And at a conference last year, Bloom Raskin suggested that financial regulators should support “a rapid, orderly and just transition away from high emission assets.”
Despite opposition from Republicans, most observers say she will likely be confirmed by the full Senate, which could vote as early as this month.
On Monday, 13 trade associations wrote to Sen. Sherrod Brown, the Ohio Democrat who leads the Banking Committee, to “express our concerns” with Bloom Raskin’s views on climate change.
“Ms. Bloom Raskin’s statements suggesting financial regulations should be used as an instrument to direct climate change policy will only raise energy costs and make America more dependent on foreign sources of energy,” said Liz Bowman, a spokeswoman for the American Exploration and Production Council, which spearheaded the letter.
A larger group of 41 energy-focused trade groups went further last week and urged committee members to defeat Bloom Raskin’s nomination.

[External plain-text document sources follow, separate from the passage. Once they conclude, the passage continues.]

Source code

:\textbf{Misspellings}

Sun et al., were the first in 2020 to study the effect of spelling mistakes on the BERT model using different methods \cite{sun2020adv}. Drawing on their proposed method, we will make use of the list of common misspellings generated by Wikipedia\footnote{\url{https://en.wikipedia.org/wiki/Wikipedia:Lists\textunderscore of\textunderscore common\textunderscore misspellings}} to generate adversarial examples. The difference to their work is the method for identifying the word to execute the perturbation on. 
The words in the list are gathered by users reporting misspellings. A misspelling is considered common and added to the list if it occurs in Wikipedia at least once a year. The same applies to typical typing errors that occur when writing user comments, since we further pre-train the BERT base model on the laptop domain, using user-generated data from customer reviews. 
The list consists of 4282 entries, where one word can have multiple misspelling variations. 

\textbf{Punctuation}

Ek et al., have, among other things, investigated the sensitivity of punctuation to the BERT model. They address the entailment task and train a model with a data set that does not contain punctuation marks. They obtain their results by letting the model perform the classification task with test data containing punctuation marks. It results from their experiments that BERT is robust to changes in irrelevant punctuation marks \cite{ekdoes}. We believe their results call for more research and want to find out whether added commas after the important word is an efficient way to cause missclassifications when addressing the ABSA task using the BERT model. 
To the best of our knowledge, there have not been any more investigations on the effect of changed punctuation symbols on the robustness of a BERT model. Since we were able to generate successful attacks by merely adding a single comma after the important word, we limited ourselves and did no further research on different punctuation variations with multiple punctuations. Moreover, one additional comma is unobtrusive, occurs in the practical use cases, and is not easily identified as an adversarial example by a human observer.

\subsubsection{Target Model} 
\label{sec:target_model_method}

Sen. Pat Toomey of Pennsylvania, the senior Republican on the committee, echoed these concerns in a letter to Biden in which he asserted that Raskin “has also advocated for the Federal Reserve to pressure banks into choking off credit to traditional energy companies.”
A White House official, who insisted on anonymity to discuss the administration’s views, disputed Toomey’s characterization and said Bloom Raskin is “firmly opposed to the Federal Reserve allocating credit by sector or choking off sectors from access to credit.”
The rising profile of climate change as an issue for the Fed to consider reflects the growing pressure on the central bank to address issues that traditionally have been outside its purview of keeping unemployment low and prices stable. Powell has increasingly embraced that shift, though not to the extent that Bloom Raskin has or many environmentalists would prefer.
At his confirmation hearing in January, Powell said, “Our role on climate change is a limited one but it is an important one, and it is to assure that the banking institutions that we regulate understand their risks and can manage them.”
Environmental advocates argue that climate change clearly fits in the Fed’s legal mandate to ensure the “safety and soundness” of the financial system. Banks could experience damaging losses on their loans to commercial and residential property from increased weather-related damage. And if businesses and consumers increasingly move away from fossil fuels, causing the price of oil and gas to fall, they argue that this could cause losses on loans to oil and gas drillers.
Early last year, the Fed became the last major central bank to join the Network for the Greening of the Financial System, an international group focused on global warming and financial regulation.
“This is a train that has been moving at the Fed for awhile,” said Sarah Dougherty, director of the NRDC’s Green Finance Center and a former staffer at the Federal Reserve Bank of Atlanta.
Lael Brainard, a Fed governor whom Biden has nominated to the central bank’s No. 2 post, said last fall that the Fed is considering conducting “climate scenario analysis,” which would involve modeling the impact of climate change on the financial system. Under questioning at her confirmation hearing last month, Brainard said that analyzing data was different from telling banks how they should lend.
“We don’t tell banks what sectors to lend to,” she said. “We just ask them to risk manage.”
Some who support Bloom Raskin’s nomination suggested that some critics may be refraining from public opposition to her nomination because they have calculated that an all-out fight might be a losing battle.
“The Fed is clearly headed in this direction one way or the other,” said Adam Jentleson, a former top Senate aide who is coordinating support for Biden’s three nominations. “What’s the point of picking a huge fight over this if you’re just going to get another nominee who may not have made the same statements on the record but has the same views?”